* _Data supplied_

* * * * * * * * *

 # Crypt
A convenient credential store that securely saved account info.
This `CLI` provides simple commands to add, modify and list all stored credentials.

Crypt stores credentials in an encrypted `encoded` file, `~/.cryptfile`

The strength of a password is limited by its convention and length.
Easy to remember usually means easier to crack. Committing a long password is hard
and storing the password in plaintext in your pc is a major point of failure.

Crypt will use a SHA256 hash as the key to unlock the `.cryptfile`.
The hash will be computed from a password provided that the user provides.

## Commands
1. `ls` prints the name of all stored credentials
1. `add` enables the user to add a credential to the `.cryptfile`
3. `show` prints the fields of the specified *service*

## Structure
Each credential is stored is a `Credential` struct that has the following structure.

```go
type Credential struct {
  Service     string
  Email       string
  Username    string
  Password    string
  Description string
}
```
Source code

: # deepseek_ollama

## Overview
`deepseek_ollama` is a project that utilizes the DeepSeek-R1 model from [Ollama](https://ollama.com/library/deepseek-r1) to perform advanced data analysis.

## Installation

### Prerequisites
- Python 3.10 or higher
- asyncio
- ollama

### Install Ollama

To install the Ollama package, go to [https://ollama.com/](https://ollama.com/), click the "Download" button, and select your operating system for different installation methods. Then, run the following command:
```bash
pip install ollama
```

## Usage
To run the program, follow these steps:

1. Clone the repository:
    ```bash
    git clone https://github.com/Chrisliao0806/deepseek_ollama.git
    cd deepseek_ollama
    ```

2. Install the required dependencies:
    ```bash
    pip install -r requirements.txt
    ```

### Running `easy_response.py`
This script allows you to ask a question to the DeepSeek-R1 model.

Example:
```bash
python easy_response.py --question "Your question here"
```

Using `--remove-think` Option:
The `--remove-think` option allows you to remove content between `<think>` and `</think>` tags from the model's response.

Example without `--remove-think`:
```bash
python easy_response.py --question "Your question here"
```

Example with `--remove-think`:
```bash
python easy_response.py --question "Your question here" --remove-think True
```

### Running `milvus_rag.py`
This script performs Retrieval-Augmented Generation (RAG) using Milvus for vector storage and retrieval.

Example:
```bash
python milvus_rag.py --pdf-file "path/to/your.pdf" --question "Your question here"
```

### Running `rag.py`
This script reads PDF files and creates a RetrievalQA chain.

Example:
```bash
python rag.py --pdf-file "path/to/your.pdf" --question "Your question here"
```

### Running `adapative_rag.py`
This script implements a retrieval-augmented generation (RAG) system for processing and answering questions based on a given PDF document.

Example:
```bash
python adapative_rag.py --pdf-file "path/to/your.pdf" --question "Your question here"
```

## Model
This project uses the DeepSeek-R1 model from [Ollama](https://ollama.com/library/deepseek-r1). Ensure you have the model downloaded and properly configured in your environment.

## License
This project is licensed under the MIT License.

* * * * * * * * *

* _Work order_
Search the listing above for the word "from", and copy every line that has it.

* _Answer section_
The hash will be computed from a password provided that the user provides.
`deepseek_ollama` is a project that utilizes the DeepSeek-R1 model from [Ollama](https://ollama.com/library/deepseek-r1) to perform advanced data analysis.
The `--remove-think` option allows you to remove content between `<think>` and `</think>` tags from the model's response.
This project uses the DeepSeek-R1 model from [Ollama](https://ollama.com/library/deepseek-r1). Ensure you have the model downloaded and properly configured in your environment.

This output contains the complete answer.